An IRA is an Individual Retirement Account. It is a great way to save for retirement, and comes with some restrictions and benefits. The following is a look at the difference between a Traditional IRA and Roth IRA.
When you have a traditional IRA, you get your tax deductible contributions based on your income level. The lower the income, the more you can contribute.
A traditional IRA allows you to begin taking withdrawals at age 59 ½, and mandates that you start taking them at age 70 ½.

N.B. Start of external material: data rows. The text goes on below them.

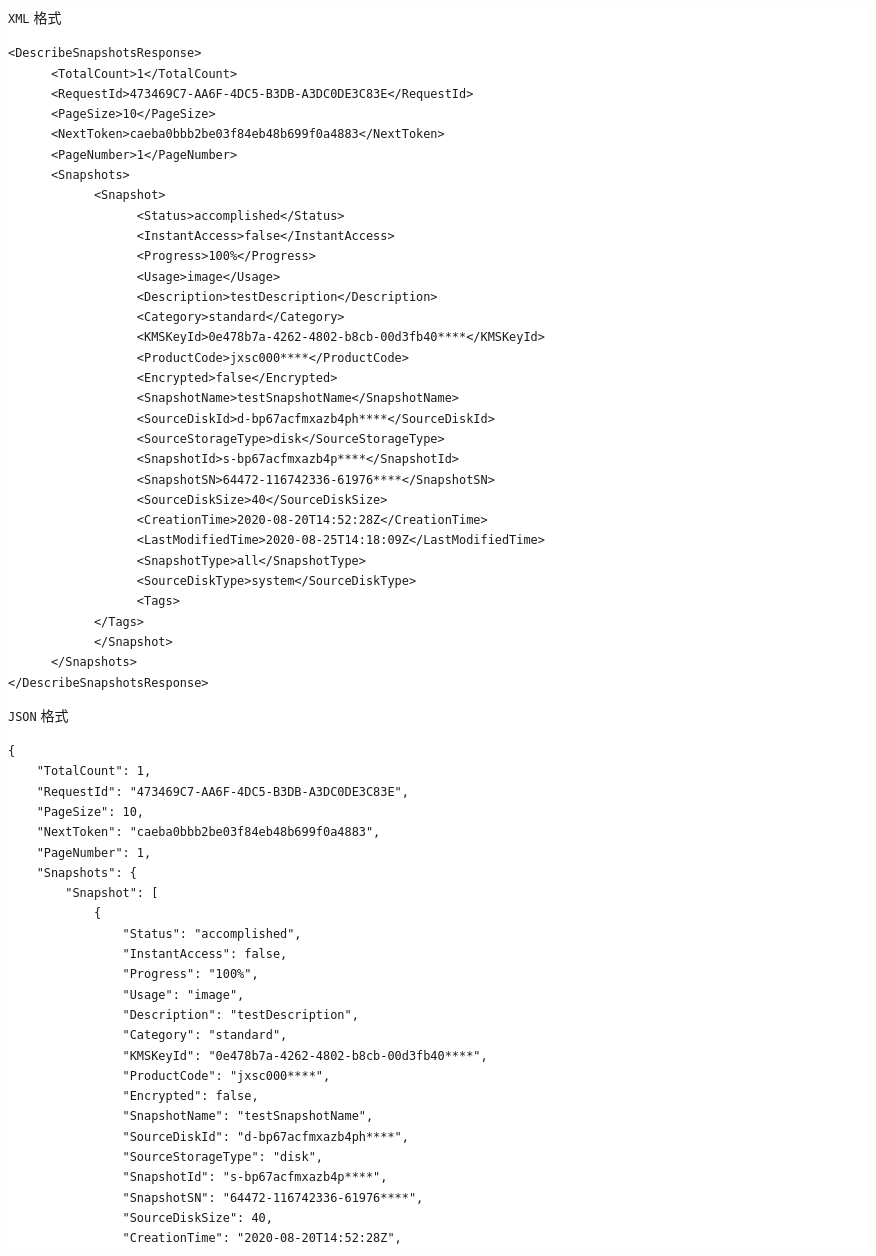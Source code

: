 `XML` 格式

```
<DescribeSnapshotsResponse>
      <TotalCount>1</TotalCount>
      <RequestId>473469C7-AA6F-4DC5-B3DB-A3DC0DE3C83E</RequestId>
      <PageSize>10</PageSize>
      <NextToken>caeba0bbb2be03f84eb48b699f0a4883</NextToken>
      <PageNumber>1</PageNumber>
      <Snapshots>
            <Snapshot>
                  <Status>accomplished</Status>
                  <InstantAccess>false</InstantAccess>
                  <Progress>100%</Progress>
                  <Usage>image</Usage>
                  <Description>testDescription</Description>
                  <Category>standard</Category>
                  <KMSKeyId>0e478b7a-4262-4802-b8cb-00d3fb40****</KMSKeyId>
                  <ProductCode>jxsc000****</ProductCode>
                  <Encrypted>false</Encrypted>
                  <SnapshotName>testSnapshotName</SnapshotName>
                  <SourceDiskId>d-bp67acfmxazb4ph****</SourceDiskId>
                  <SourceStorageType>disk</SourceStorageType>
                  <SnapshotId>s-bp67acfmxazb4p****</SnapshotId>
                  <SnapshotSN>64472-116742336-61976****</SnapshotSN>
                  <SourceDiskSize>40</SourceDiskSize>
                  <CreationTime>2020-08-20T14:52:28Z</CreationTime>
                  <LastModifiedTime>2020-08-25T14:18:09Z</LastModifiedTime>
                  <SnapshotType>all</SnapshotType>
                  <SourceDiskType>system</SourceDiskType>
                  <Tags>
            </Tags>
            </Snapshot>
      </Snapshots>
</DescribeSnapshotsResponse>
```

`JSON` 格式

```
{
	"TotalCount": 1,
	"RequestId": "473469C7-AA6F-4DC5-B3DB-A3DC0DE3C83E",
	"PageSize": 10,
	"NextToken": "caeba0bbb2be03f84eb48b699f0a4883",
	"PageNumber": 1,
	"Snapshots": {
		"Snapshot": [
			{
				"Status": "accomplished",
				"InstantAccess": false,
				"Progress": "100%",
				"Usage": "image",
				"Description": "testDescription",
				"Category": "standard",
				"KMSKeyId": "0e478b7a-4262-4802-b8cb-00d3fb40****",
				"ProductCode": "jxsc000****",
				"Encrypted": false,
				"SnapshotName": "testSnapshotName",
				"SourceDiskId": "d-bp67acfmxazb4ph****",
				"SourceStorageType": "disk",
				"SnapshotId": "s-bp67acfmxazb4p****",
				"SnapshotSN": "64472-116742336-61976****",
				"SourceDiskSize": 40,
				"CreationTime": "2020-08-20T14:52:28Z",
```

With a traditional IRA, you pay your taxes on earnings when you withdraw from your IRA. So, if you withdraw 30k in a year, you pay the taxes on that much. If you withdraw more you pay more. Thus, if you make a great amount of money contributing to an IRA, and deferring the taxes can be really helpful tax wise.
You can use funds from your traditional IRA to purchase a variety of investments, including stocks, bonds, certificates of deposit, etc. Which means it is a tax deferred money that can be invested to earn more tax-deferred money.
A traditional IRA is available to everyone; there are no income restrictions.
All funds withdrawn, including your principal contributions, before 59 1/2 are subject to a 10% penalty. There are a few exceptions, such as college tuition.
For a Roth IRA your contributions are not tax deductible. This means you pay taxes on them before you put them in your account.
There is no mandatory distribution age. This means that you don’t have to start taking it at 70 ½.
Because you pay taxes on money before you invest it in an IRA, your earnings and principal are tax free as longs as the rules and regulations are followed.
Like a traditional IRA, funds can be used to purchase a variety of investments.
There are income restrictions. If you are filing your taxes singly you can’t make more than $95,000, and if you are filing joint, your combined income can’t be more than $150,000 annually.
Principal contributions can be withdrawn any time without penalty.
So, the biggest difference between the traditional and roth IRA is how it is treated for taxes. Tax deferred is one term, and tax-free is another. When you invest money in a traditional IRA, you get to subtract that amount from your taxable income. However, when you start withdrawing funds, you pay taxes on all of the capital gains, interest, etc. With a Roth IRA, if you invest money in it, you still pay the income tax, you don’t get a deduction, but when you start withdrawing, your money is 100% tax-free.
So, if you do not exceed the income limitations, the Roth IRA is actually a much better choice, as it allows you tax free earnings from your Roth IRA contribution investments, etc.